Top Senate negotiators Tuesday agreed to the details of a much-anticipated gun bill and released its text as they seek to take action in the wake of recent mass shootings.
A group including Sens. John Cornyn, R-Texas, and Chris Murphy, D-Conn., Thom Tillis, R-N.C., and Kyrsten Sinema, D-Ariz., completed work on the text of a bill Tuesday, Cornyn said on the Senate floor. The senators' offices released it shortly thereafter.
"Today, we finalized bipartisan, commonsense legislation to protect America’s children, keep our schools safe, and reduce the threat of violence across our country," they said in a statement. "Our legislation will save lives and will not infringe on any law-abiding American’s Second Amendment rights. We look forward to earning broad, bipartisan support and passing our commonsense legislation into law."

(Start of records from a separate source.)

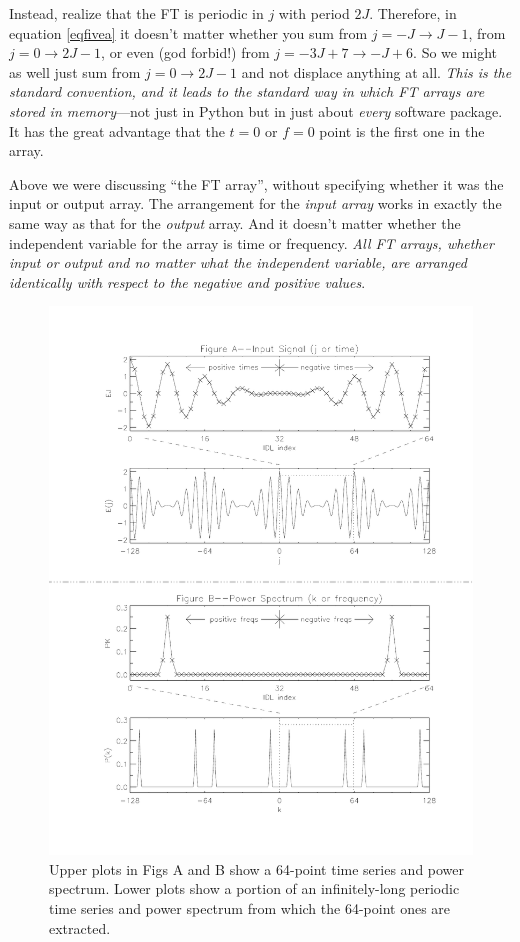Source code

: \documentclass[11pt,preprint]{aastex}
\begin{document}
          Instead, realize that the FT is periodic in $j$ with period
$2J$.  Therefore, in equation \ref{eqfivea} it doesn't matter whether you sum from
$j = -J \to J-1$, from $j = 0 \to 2J-1$, or even (god forbid!) from $j =
-3J + 7 \to -J + 6$.  So we might as well just sum from $j = 0 \to 2J-1$
and not displace anything at all.  {\it This is the standard convention,
and it leads to the standard way in which FT arrays are stored in
memory}---not just in Python but in just about {\it every} software
package.  It has the great advantage that the $t=0$ or $f=0$ point is
the first one in the array. 

          Above we were discussing ``the FT array'', without specifying
whether it was the input or output array.  The arrangement for the {\it
input array} works in exactly the same way as that for the {\it output}
array.  And it doesn't matter whether the independent variable for the
array is time or frequency.  {\it All FT arrays, whether input or output
and no matter what the independent variable, are arranged {\it
identically} with respect to the negative and positive values}. 

\begin{figure}[H]
\begin{center}
\leavevmode
\includegraphics[width=6.0in]{fourierbfig.pdf}
\end{center}
\label{figtwo}
\caption{Upper plots in Figs A and B show a 64-point time series and
power spectrum. Lower plots show a portion of an infinitely-long
periodic time series and power spectrum from which the 64-point ones are
extracted.  }
\end{figure}
\end{document}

Those four were part of a larger group including 10 Republicans and 10 Democrats who agreed to a framework of "principles" earlier this month. Speaking on the Senate floor late Tuesday afternoon, Cornyn said that he believes as those senators see the bill they will "see that the text supports these principles."

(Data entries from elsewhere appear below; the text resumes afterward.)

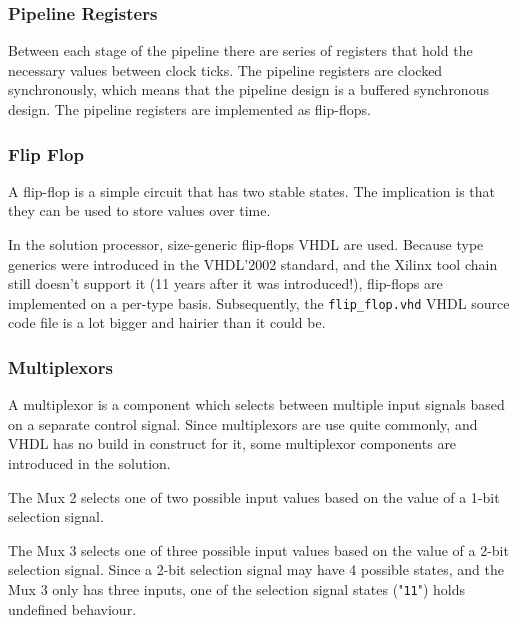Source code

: \subsubsection{Pipeline Registers}

Between each stage of the pipeline there are series of registers that hold the necessary values between clock ticks.
The pipeline registers are clocked synchronously, which means that the pipeline design is a buffered synchronous design.
The pipeline registers are implemented as flip-flops.


\subsubsection{Flip Flop}

A flip-flop is a simple circuit that has two stable states.
The implication is that they can be used to store values over time.

In the solution processor, size-generic flip-flops VHDL are used.
Because type generics were introduced in the VHDL'2002 standard\cn, and the Xilinx tool chain still doesn't support it (11 years after it was introduced!), flip-flops are implemented on a per-type basis.
Subsequently, the \texttt{flip\_flop.vhd} VHDL source code file is a lot bigger and hairier than it could be.

\subsubsection{Multiplexors}

A multiplexor is a component which selects between multiple input signals based on a separate control signal.
Since multiplexors are use quite commonly, and VHDL has no build in construct for it, some multiplexor components are introduced in the solution.


The Mux 2 selects one of two possible input values based on the value of a 1-bit selection signal.


The Mux 3 selects one of three possible input values based on the value of a 2-bit selection signal.
Since a 2-bit selection signal may have 4 possible states, and the Mux 3 only has three inputs, one of the selection signal states ("\texttt{11}") holds undefined behaviour.
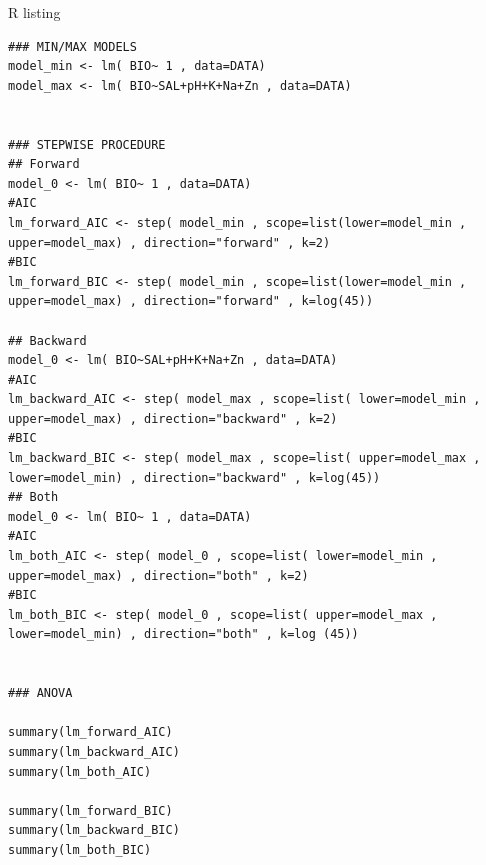R listing
\begin{lstlisting}[style=RStyle,basicstyle=\tiny]
### MIN/MAX MODELS
model_min <- lm( BIO~ 1 , data=DATA)
model_max <- lm( BIO~SAL+pH+K+Na+Zn , data=DATA)


### STEPWISE PROCEDURE
## Forward
model_0 <- lm( BIO~ 1 , data=DATA)
#AIC
lm_forward_AIC <- step( model_min , scope=list(lower=model_min , upper=model_max) , direction="forward" , k=2)
#BIC
lm_forward_BIC <- step( model_min , scope=list(lower=model_min , upper=model_max) , direction="forward" , k=log(45))

## Backward
model_0 <- lm( BIO~SAL+pH+K+Na+Zn , data=DATA)
#AIC
lm_backward_AIC <- step( model_max , scope=list( lower=model_min , upper=model_max) , direction="backward" , k=2)
#BIC
lm_backward_BIC <- step( model_max , scope=list( upper=model_max , lower=model_min) , direction="backward" , k=log(45))
## Both
model_0 <- lm( BIO~ 1 , data=DATA)
#AIC
lm_both_AIC <- step( model_0 , scope=list( lower=model_min , upper=model_max) , direction="both" , k=2)
#BIC
lm_both_BIC <- step( model_0 , scope=list( upper=model_max , lower=model_min) , direction="both" , k=log (45))


### ANOVA

summary(lm_forward_AIC)
summary(lm_backward_AIC)
summary(lm_both_AIC)

summary(lm_forward_BIC)
summary(lm_backward_BIC)
summary(lm_both_BIC)
\end{lstlisting}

The bill immediately garnered further bipartisan support, and cleared a procedural vote Tuesday night 64-34.
"I support the bill text that Senator Cornyn and our colleagues have produced," Senate Minority Leader Mitch McConnell, R-Ky., said. "For years, the far left falsely claimed that Congress could only address the terrible issue of mass murders by trampling on law-abiding Americans’ constitutional rights. This bill proves that false."
McConnell added: "Our colleagues have put together a commonsense package of popular steps that will help make these horrifying incidents less likely while fully upholding the Second Amendment rights of law-abiding citizens."
"This bipartisan gun-safety legislation is progress and will save lives. While it is not everything we want, this legislation is urgently needed," Senate Majority Leader Chuck Schumer, D-N.Y., said. "I will now put this life-saving legislation on the Senate floor for a vote, with an initial procedural vote as soon as tonight and, following that, we will move to final passage as quickly as possible."
While enough Senate Republicans votede for the bill in a procedural vote Tuesday, not all conservatives are backing it.
The National Rifle Association issued a statement of opposition. "We will oppose this gun control legislation because it falls short on every level," the group said. "It does little to truly address violent crime while opening the door to unnecessary burdens on the exercise of Second Amendment freedom by law-abiding gun owners."
"I do not support this legislation and will continue to vote against it," Senate Republican Conference Chair John Barrasso, R-Wyo., said. "As a senator from Wyoming, I know the meaning of the Second Amendment. I will not vote for any legislation that would jeopardize the Second Amendment rights of law-abiding citizens."
The breakthrough Tuesday came after the negotiators struggled with multiple hurdles during their negotiations.
The details of who would be barred from owning a firearm to close the "boyfriend loophole" on domestic violence offenders, and the details of how the federal government would encourage state red flag laws, led to delays last week.
Then, after optimism that the bill would be released Monday, a last-second hangup on the Hyde Amendment appeared to push back the release a little longer.
But with the July 4 recess bearing down and senators itching to take some action before leaving town, senators finally agreed on all the details and released the text.
The "boyfriend loophole" is what critics see as a blind spot in federal law that prevents convicted domestic violence offenders who aren't married from having their gun rights revoked. The bill would add people in a "dating relationship" to those who could lose their gun rights for committing domestic violence.
The bill defines a "dating relationship" as "a relationship between individuals who have or have recently had a continuing serious relationship of a romantic or intimate nature." That relationship would be determined based on "the length of the relationship… the nature of the relationship… the frequency and the type of interaction between the individuals."
The bill says a "casual acquaintanceship or ordinary fraternization in a business or social context does not constitute a dating relationship."
In what Republicans considered a win, a person convicted of misdemeanor domestic violence would get their gun rights back after five years.
It will likely take until later this week or the weekend before the bill clears the Senate, if it has the votes to pass.
It is not clear whether the Democrat-controlled House of Representatives will be able to pass the bill before July 4, but Speaker Nancy Pelosi, D-Calif., has indicated that her members would pass it even if the Senate bill does not go as far as Democrats want.